Рубрики
Статьи

ПРОГРЕСС в консервативной перспективе: Н.М. Карамзин и парадигма европейского пост-просвещения

Ядро консерватизма как пост-просвещения заключается в тотальном отказе от доверия к «здравому смыслу», понимаемому как частное, индивидуальное отражение всеобщего простого ума, очищенного от ошибок и суеверий

Русская Idea: 12 декабря 2016 года исполнилось 250 лет со дня рождения Николая Михайловича Карамзина. Фонд «ИСЭПИ» в этот день презентовал номер «Тетрадей по консерватизму», посвященный создателю «Истории государства Российского». Русская Idea публикует выступление Егора Холмогорова на прошедшей презентации, вместе с тем, отмечая, что размышления Егора Станиславовича о Карамзине являются логичным продолжением его статьи «Сотворение консерватизма: гордость и предубеждение Эдмунда Бёрка», публиковавшейся на нашем сайте в рамках дискуссии об истоках английского консерватизма.

***

Творчество Николая Михайловича Карамзина была частью той высокой консервативной волны, которая поднялась в европейской культуре как реакция на события Французской Революции. Зачинателем этой волны заслуженно должен быть признан Эдмунд Бёрк, а её выдающимися представителями могут быть названы Франсуа Рене Шатобриан, Жозеф де Местр, Адам-Генрих Мюллер. И Карамзину в этой плеяде принадлежит, несомненно, особое место.

Основу этого консервативного движения составляли разочарованные просвещенцы – носители идеалов прогресса, прав человека, сторонники теорий естественного права и общественного договора, зачастую – масоны. Революционная анархия, хаос, кровавое надругательство над правами человека во имя «прав человека» не просто оттолкнули их, но заставили пересмотреть сами основы своей философии. Консерватизм сформировался именно как философия пост-просвещения, просвещения поверенного революционной катастрофой.
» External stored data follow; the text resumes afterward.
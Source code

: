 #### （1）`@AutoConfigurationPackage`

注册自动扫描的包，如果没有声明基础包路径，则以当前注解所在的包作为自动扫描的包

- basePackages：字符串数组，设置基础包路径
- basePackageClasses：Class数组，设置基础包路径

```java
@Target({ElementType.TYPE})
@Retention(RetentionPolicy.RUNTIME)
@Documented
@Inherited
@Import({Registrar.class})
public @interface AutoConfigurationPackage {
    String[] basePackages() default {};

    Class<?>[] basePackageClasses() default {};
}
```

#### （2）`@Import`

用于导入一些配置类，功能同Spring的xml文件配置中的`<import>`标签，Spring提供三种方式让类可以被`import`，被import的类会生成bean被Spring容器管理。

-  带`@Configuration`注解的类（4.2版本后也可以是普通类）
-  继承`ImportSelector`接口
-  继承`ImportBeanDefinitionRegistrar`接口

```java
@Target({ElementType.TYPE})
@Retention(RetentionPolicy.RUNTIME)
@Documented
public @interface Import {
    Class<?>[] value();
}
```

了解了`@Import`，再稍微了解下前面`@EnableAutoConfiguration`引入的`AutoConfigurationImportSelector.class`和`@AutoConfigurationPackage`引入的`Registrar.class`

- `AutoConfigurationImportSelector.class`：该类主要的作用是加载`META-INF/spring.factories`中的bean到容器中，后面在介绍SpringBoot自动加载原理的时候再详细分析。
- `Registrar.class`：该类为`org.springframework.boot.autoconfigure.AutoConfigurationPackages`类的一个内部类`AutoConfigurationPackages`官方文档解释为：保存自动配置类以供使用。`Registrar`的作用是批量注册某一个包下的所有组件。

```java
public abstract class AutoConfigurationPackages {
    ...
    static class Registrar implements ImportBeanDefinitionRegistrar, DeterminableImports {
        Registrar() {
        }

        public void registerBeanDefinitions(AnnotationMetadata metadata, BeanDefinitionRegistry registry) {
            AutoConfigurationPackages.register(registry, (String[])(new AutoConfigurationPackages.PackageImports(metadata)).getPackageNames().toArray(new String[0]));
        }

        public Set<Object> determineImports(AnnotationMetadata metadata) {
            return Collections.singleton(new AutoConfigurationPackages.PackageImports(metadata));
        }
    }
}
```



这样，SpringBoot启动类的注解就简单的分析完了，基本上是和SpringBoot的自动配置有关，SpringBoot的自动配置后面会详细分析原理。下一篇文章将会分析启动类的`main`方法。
Своеобразное резюме этой новой философии Карамзин дал еще в 1802 году в небольшой статье «Приятные виды, надежды и желания нынешнего времени»: «Мы увидели, что гражданский порядок священ даже в самых местных или случайных недостатках своих; что власть его есть для народов не тиранство, а защита от тиранства; что, разбивая сию благодетельную эгиду, народ делается жертвою ужасных бедствий, которые несравненно злее всех обыкновенных злоупотреблений власти; что самое турецкое правление лучше анархии, которая всегда бывает следствием государственных потрясений; что все смелые теории ума, который из кабинета хочет предписывать новые законы нравственному и политическому миру должны остаться в книгах вместе с другими, более или менее любопытными произведениями остроумия; что учреждения древности имеют магическую силу, которая не может быть заменена никакою силою ума; что одно время и благая воля законных правительств должны исправить несовершенства гражданских обществ; и что с сею доверенностию к действию времени и к мудрости властей должны мы, частные люди, жить спокойно, повиноваться охотно и делать все возможное добро вокруг себя».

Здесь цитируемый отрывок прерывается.